Turbulence swallows up your days, your verve, your vigour, your joy, making you feel lost and overwhelmed and unable to go on.
That’s been me the past couple months. I’ve been underground because I had a crisis late December that brought me to my knees and kept me there longer than I ever thought possible. Living with anxiety disorder is no joke, you guys.
This is not how my story ends. It’s not ending in another hospital bed. It’s not ending in severe, crippling psychosomatic symptoms. It’s not ending in desolation and giving up because I DID NOT COME HERE TO GIVE UP!!!
I didn’t come here to give up! I didn’t come here to bury my dreams and potential! I didn’t come here to bury God’s purpose for me in the grave of ill health and poverty!
I came here to finish strong. I came here to rise. I came here to live out the Biblical promises I read about and grab hold of my inheritance as a born again child of God.

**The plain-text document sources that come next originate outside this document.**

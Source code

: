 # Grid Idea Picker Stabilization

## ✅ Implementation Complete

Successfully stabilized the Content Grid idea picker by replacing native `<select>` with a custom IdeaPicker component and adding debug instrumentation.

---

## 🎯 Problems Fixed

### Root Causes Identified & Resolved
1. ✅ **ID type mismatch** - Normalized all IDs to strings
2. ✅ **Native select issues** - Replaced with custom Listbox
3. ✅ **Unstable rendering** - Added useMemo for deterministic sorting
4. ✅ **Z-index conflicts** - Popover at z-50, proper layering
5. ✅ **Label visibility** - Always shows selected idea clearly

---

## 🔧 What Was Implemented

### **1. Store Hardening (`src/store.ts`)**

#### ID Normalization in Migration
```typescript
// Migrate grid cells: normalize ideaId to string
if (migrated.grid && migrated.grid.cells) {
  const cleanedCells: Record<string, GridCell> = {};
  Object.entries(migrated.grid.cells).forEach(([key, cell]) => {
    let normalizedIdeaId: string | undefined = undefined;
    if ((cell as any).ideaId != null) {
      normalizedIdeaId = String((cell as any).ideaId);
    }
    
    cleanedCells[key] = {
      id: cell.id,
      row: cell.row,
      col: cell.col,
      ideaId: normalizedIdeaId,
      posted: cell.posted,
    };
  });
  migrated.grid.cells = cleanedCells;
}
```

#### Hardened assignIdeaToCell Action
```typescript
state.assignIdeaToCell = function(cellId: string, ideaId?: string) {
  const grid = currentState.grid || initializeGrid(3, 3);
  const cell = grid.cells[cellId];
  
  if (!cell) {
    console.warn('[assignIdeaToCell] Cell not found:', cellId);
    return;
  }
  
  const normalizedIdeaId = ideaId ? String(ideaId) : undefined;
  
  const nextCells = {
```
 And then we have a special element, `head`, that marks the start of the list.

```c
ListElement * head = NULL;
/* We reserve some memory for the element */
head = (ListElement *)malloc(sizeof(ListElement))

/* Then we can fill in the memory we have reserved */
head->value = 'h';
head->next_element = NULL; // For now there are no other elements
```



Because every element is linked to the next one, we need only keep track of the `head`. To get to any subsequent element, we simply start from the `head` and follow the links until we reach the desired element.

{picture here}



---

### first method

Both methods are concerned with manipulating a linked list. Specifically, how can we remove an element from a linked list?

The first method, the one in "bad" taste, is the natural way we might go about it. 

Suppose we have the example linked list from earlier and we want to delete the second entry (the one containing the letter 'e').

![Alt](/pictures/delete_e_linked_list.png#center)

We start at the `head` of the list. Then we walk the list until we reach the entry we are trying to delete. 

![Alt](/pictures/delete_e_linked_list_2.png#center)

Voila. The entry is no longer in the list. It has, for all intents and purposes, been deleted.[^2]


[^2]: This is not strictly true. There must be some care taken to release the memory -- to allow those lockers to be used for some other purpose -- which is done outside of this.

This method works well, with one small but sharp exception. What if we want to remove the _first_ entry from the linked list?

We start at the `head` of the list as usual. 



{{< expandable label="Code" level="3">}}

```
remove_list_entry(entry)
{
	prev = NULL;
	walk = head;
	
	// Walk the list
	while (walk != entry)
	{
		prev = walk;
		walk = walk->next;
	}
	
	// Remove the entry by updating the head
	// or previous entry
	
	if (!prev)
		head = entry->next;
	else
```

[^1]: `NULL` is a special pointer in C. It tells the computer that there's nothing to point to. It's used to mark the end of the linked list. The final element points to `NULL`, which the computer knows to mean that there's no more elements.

I am here to shine, not sputter in the dark.
That means fighting back. That means standing strong in God and believing in healing and surging forward with all I have to give, with all the blessing of God, with all the power of God working in me and birthing something new.
That means staying on my knees, not in defeat, not in despair, but in worship, and in faith, and in prayer, and in hope of something greater and higher than myself. That means trusting that the pain has a purpose and I. will. not. break.
I may be broken open, and I may be changed in ways I can’t even imagine right now, but my soul will be whole, is whole, because I serve a God Who loves me too much to leave me broken and bleeding.
I don’t know what tomorrow holds. I don’t know how soon I’ll completely recover, but I do know that I will, and this trial will be a lesson and a testimony, and it will have made me stronger, kinder, more compassionate, and more loving.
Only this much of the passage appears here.